▶ [ASSIGNED TASK]
Lines with the word "두었습니다": copy all of them from the entries below.

Stored data entries
============================================================
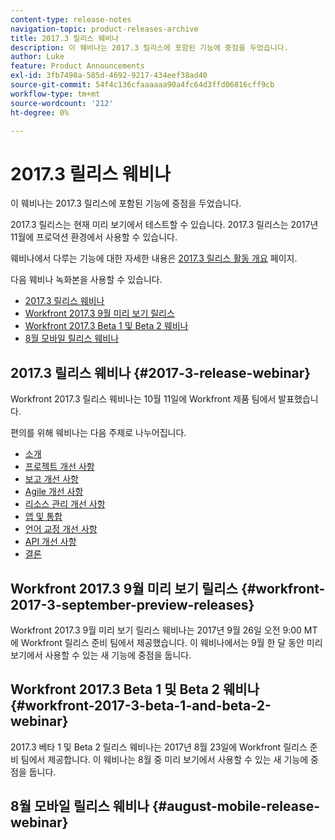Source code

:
 ```yaml
---
content-type: release-notes
navigation-topic: product-releases-archive
title: 2017.3 릴리스 웨비나
description: 이 웨비나는 2017.3 릴리스에 포함된 기능에 중점을 두었습니다.
author: Luke
feature: Product Announcements
exl-id: 3fb7498a-585d-4692-9217-434eef38ad40
source-git-commit: 54f4c136cfaaaaaa90a4fc64d3ffd06816cff9cb
workflow-type: tm+mt
source-wordcount: '212'
ht-degree: 0%

---
```


# 2017.3 릴리스 웨비나

이 웨비나는 2017.3 릴리스에 포함된 기능에 중점을 두었습니다. 

2017.3 릴리스는 현재 미리 보기에서 테스트할 수 있습니다. 2017.3 릴리스는 2017년 11월에 프로덕션 환경에서 사용할 수 있습니다.

웨비나에서 다루는 기능에 대한 자세한 내용은 [2017.3 릴리스 활동 개요](../../../../product-announcements/product-releases/quarterly-release-archive/2017.3-release-activity/2017.3-release-activity-overview.md) 페이지.

다음 웨비나 녹화본을 사용할 수 있습니다.

* [2017.3 릴리스 웨비나](#2017-3-release-webinar)
* [Workfront 2017.3 9월 미리 보기 릴리스](#workfront-2017-3-september-preview-releases)
* [Workfront 2017.3 Beta 1 및 Beta 2 웨비나](#workfront-2017-3-beta-1-and-beta-2-webinar)
* [8월 모바일 릴리스 웨비나](#august-mobile-release-webinar)

## 2017.3 릴리스 웨비나 {#2017-3-release-webinar}

Workfront 2017.3 릴리스 웨비나는 10월 11일에 Workfront 제품 팀에서 발표했습니다.  

편의를 위해 웨비나는 다음 주제로 나누어집니다.

* [소개](#introduction)
* [프로젝트 개선 사항](#project-enhancements)
* [보고 개선 사항](#reporting-enhancements)
* [Agile 개선 사항](#agile-enhancements)
* [리소스 관리 개선 사항](#resource-management-enhancements)
* [앱 및 통합](#apps-and-integrations)
* [언어 교정 개선 사항](#proofing-enhancements)
* [API 개선 사항](#api-enhancements)
* [결론](#conclusion)

## Workfront 2017.3 9월 미리 보기 릴리스 {#workfront-2017-3-september-preview-releases}

Workfront 2017.3 9월 미리 보기 릴리스 웨비나는 2017년 9월 26일 오전 9:00 MT에 Workfront 릴리스 준비 팀에서 제공했습니다. 이 웨비나에서는 9월 한 달 동안 미리 보기에서 사용할 수 있는 새 기능에 중점을 둡니다.

## Workfront 2017.3 Beta 1 및 Beta 2 웨비나 {#workfront-2017-3-beta-1-and-beta-2-webinar}

2017.3 베타 1 및 Beta 2 릴리스 웨비나는 2017년 8월 23일에 Workfront 릴리스 준비 팀에서 제공합니다. 이 웨비나는 8월 중 미리 보기에서 사용할 수 있는 새 기능에 중점을 둡니다.

## 8월 모바일 릴리스 웨비나 {#august-mobile-release-webinar}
============================================================
▶ [EXERCISE RESPONSE]
description: 이 웨비나는 2017.3 릴리스에 포함된 기능에 중점을 두었습니다.
이 웨비나는 2017.3 릴리스에 포함된 기능에 중점을 두었습니다. 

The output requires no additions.